=== Given data ===
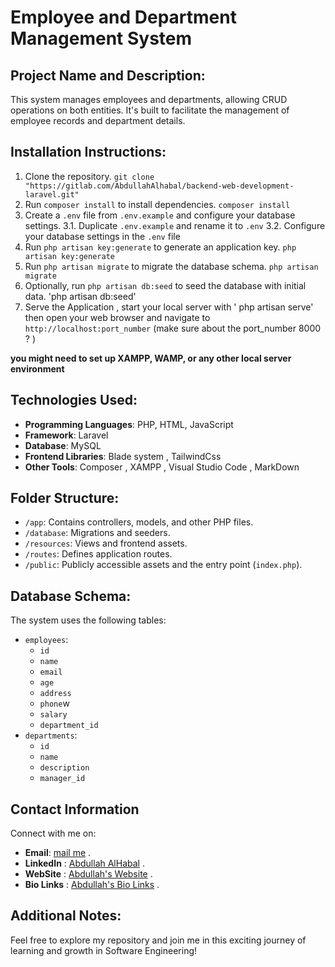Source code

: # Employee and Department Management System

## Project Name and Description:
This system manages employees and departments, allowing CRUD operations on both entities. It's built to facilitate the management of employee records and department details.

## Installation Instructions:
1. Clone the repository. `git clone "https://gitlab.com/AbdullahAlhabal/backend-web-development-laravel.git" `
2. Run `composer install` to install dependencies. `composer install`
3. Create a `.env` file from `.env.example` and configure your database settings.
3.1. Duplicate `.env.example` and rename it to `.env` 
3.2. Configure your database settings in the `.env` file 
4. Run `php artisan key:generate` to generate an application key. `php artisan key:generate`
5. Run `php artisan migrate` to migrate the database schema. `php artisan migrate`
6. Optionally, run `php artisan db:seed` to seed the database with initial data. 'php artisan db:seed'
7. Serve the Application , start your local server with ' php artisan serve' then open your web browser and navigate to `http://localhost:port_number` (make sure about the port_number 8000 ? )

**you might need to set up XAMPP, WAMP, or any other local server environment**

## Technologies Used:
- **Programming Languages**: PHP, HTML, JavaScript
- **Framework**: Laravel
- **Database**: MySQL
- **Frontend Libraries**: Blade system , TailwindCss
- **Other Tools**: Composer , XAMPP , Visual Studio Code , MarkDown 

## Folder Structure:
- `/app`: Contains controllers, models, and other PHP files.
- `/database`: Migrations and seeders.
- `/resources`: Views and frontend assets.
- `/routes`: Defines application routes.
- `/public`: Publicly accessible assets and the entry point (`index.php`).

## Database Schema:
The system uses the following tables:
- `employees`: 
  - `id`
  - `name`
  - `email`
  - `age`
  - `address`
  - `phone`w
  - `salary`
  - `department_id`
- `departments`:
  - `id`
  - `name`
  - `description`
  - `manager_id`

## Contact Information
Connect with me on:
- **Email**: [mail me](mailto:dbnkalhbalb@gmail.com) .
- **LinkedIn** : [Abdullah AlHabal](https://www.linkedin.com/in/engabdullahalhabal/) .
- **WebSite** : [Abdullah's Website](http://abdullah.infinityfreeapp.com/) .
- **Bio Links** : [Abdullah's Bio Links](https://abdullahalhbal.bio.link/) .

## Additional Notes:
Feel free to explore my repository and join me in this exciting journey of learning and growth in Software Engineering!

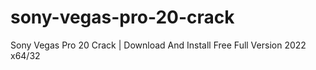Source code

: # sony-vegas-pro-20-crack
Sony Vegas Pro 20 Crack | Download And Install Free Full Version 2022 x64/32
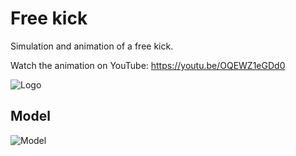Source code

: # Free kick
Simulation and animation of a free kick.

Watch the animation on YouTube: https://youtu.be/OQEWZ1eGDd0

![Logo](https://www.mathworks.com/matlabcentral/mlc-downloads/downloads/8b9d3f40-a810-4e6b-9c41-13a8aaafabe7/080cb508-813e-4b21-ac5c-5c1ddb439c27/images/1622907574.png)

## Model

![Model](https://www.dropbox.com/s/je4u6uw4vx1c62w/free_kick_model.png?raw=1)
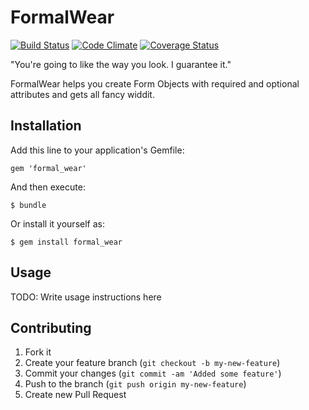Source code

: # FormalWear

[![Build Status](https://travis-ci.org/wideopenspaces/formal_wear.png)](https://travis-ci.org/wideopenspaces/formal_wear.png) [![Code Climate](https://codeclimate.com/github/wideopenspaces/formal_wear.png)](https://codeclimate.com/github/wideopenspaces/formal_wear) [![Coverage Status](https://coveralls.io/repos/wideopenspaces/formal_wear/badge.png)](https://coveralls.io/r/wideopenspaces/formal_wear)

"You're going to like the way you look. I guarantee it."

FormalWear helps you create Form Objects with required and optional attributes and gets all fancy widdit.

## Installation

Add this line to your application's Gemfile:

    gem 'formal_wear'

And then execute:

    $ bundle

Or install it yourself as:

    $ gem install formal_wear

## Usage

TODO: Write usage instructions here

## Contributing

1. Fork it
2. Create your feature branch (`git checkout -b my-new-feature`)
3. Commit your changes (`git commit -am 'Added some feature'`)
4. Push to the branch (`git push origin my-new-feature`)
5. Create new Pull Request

=== Your instructions ===
Write out all the material verbatim, images excluded.

=== Result below ===
Source code

: # Employee and Department Management System

## Project Name and Description:
This system manages employees and departments, allowing CRUD operations on both entities. It's built to facilitate the management of employee records and department details.

## Installation Instructions:
1. Clone the repository. `git clone "https://gitlab.com/AbdullahAlhabal/backend-web-development-laravel.git" `
2. Run `composer install` to install dependencies. `composer install`
3. Create a `.env` file from `.env.example` and configure your database settings.
3.1. Duplicate `.env.example` and rename it to `.env` 
3.2. Configure your database settings in the `.env` file 
4. Run `php artisan key:generate` to generate an application key. `php artisan key:generate`
5. Run `php artisan migrate` to migrate the database schema. `php artisan migrate`
6. Optionally, run `php artisan db:seed` to seed the database with initial data. 'php artisan db:seed'
7. Serve the Application , start your local server with ' php artisan serve' then open your web browser and navigate to `http://localhost:port_number` (make sure about the port_number 8000 ? )

**you might need to set up XAMPP, WAMP, or any other local server environment**

## Technologies Used:
- **Programming Languages**: PHP, HTML, JavaScript
- **Framework**: Laravel
- **Database**: MySQL
- **Frontend Libraries**: Blade system , TailwindCss
- **Other Tools**: Composer , XAMPP , Visual Studio Code , MarkDown 

## Folder Structure:
- `/app`: Contains controllers, models, and other PHP files.
- `/database`: Migrations and seeders.
- `/resources`: Views and frontend assets.
- `/routes`: Defines application routes.
- `/public`: Publicly accessible assets and the entry point (`index.php`).

## Database Schema:
The system uses the following tables:
- `employees`: 
  - `id`
  - `name`
  - `email`
  - `age`
  - `address`
  - `phone`w
  - `salary`
  - `department_id`
- `departments`:
  - `id`
  - `name`
  - `description`
  - `manager_id`

## Contact Information
Connect with me on:
- **Email**: [mail me](mailto:dbnkalhbalb@gmail.com) .
- **LinkedIn** : [Abdullah AlHabal](https://www.linkedin.com/in/engabdullahalhabal/) .
- **WebSite** : [Abdullah's Website](http://abdullah.infinityfreeapp.com/) .
- **Bio Links** : [Abdullah's Bio Links](https://abdullahalhbal.bio.link/) .

## Additional Notes:
Feel free to explore my repository and join me in this exciting journey of learning and growth in Software Engineering!

Source code

: # sony-vegas-pro-20-crack
Sony Vegas Pro 20 Crack | Download And Install Free Full Version 2022 x64/32
Source code

: # Free kick
Simulation and animation of a free kick.

Watch the animation on YouTube: https://youtu.be/OQEWZ1eGDd0

![Logo](https://www.mathworks.com/matlabcentral/mlc-downloads/downloads/8b9d3f40-a810-4e6b-9c41-13a8aaafabe7/080cb508-813e-4b21-ac5c-5c1ddb439c27/images/1622907574.png)

## Model

![Model](https://www.dropbox.com/s/je4u6uw4vx1c62w/free_kick_model.png?raw=1)
Source code

: # FormalWear

[![Build Status](https://travis-ci.org/wideopenspaces/formal_wear.png)](https://travis-ci.org/wideopenspaces/formal_wear.png) [![Code Climate](https://codeclimate.com/github/wideopenspaces/formal_wear.png)](https://codeclimate.com/github/wideopenspaces/formal_wear) [![Coverage Status](https://coveralls.io/repos/wideopenspaces/formal_wear/badge.png)](https://coveralls.io/r/wideopenspaces/formal_wear)

"You're going to like the way you look. I guarantee it."

FormalWear helps you create Form Objects with required and optional attributes and gets all fancy widdit.

## Installation

Add this line to your application's Gemfile:

    gem 'formal_wear'

And then execute:

    $ bundle

Or install it yourself as:

    $ gem install formal_wear

## Usage

TODO: Write usage instructions here

## Contributing

1. Fork it
2. Create your feature branch (`git checkout -b my-new-feature`)
3. Commit your changes (`git commit -am 'Added some feature'`)
4. Push to the branch (`git push origin my-new-feature`)
5. Create new Pull Request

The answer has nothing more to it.